# Records to use:
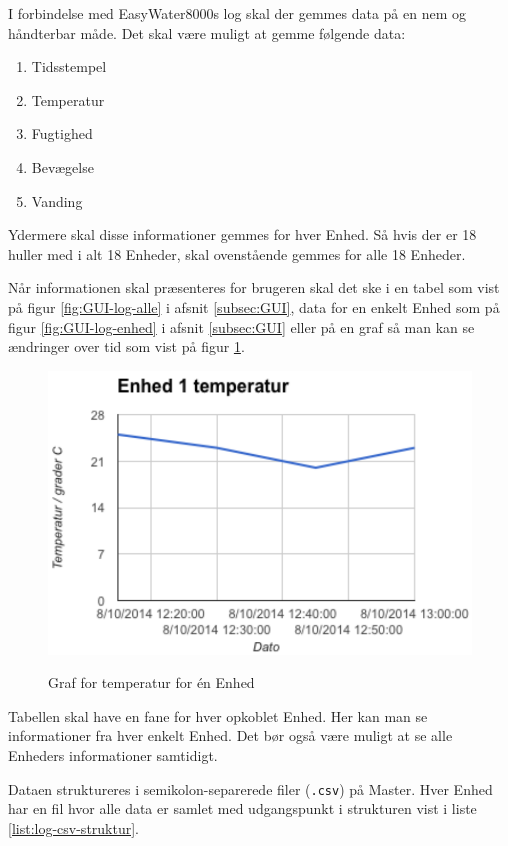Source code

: 
I forbindelse med EasyWater8000s log skal der gemmes data på en nem og håndterbar måde. Det skal være muligt at gemme følgende data:

\begin{enumerate}
	\item Tidsstempel
	\item Temperatur
	\item Fugtighed
	\item Bevægelse
	\item Vanding
\end{enumerate}

Ydermere skal disse informationer gemmes for hver Enhed. Så hvis der er 18 huller med i alt 18 Enheder, skal ovenstående gemmes for alle 18 Enheder.

Når informationen skal præsenteres for brugeren skal det ske i en tabel som vist på figur \ref{fig:GUI-log-alle} i afsnit \ref{subsec:GUI}, data for en enkelt Enhed som på figur \ref{fig:GUI-log-enhed} i afsnit \ref{subsec:GUI} eller på en graf så man kan se ændringer over tid som vist på figur \ref{fig:log-graf}.

\begin{figure}[htbp] \centering
{\includegraphics[scale=0.5]{filer/pics/SW-Log-graf}}
\caption{Graf for temperatur for én Enhed}
\label{fig:log-graf}
\end{figure}

Tabellen skal have en fane for hver opkoblet Enhed. Her kan man se informationer fra hver enkelt Enhed. Det bør også være muligt at se alle Enheders informationer samtidigt.

Dataen struktureres i semikolon-separerede filer (\verb+.csv+) på Master. Hver Enhed har en fil hvor alle data er samlet med udgangspunkt i strukturen vist i liste \ref{list:log-csv-struktur}.

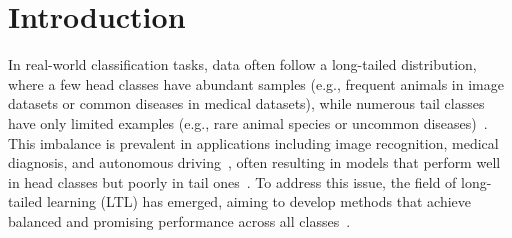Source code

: \vspace{-5mm}
\section{Introduction}
\label{sec:intro}



In real-world classification tasks, data often follow a long-tailed distribution, where a few head classes have abundant samples (e.g., frequent animals in image datasets or common diseases in medical datasets), while numerous tail classes have only limited examples (e.g., rare animal species or uncommon diseases)~\cite{zhang2023deep, zhang2025systematic, johnson2019mimic}. This imbalance is prevalent in applications including image recognition, medical diagnosis, and autonomous driving~\cite{van2018inaturalist, yasunobu2003auto, ao2020application}, often resulting in models that perform well in head classes but poorly in tail ones~\cite{menon2021longtail, li2022long}. To address this issue, the field of long-tailed learning (LTL) has emerged, aiming to develop methods that achieve balanced and promising performance across all classes~\cite{cao2019learning, kang2020decoupling, hou2025learning}.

# Task directions:
Give the number of lines in the entries above that include the string "vist". Write nothing but that number.

# Task solution:
2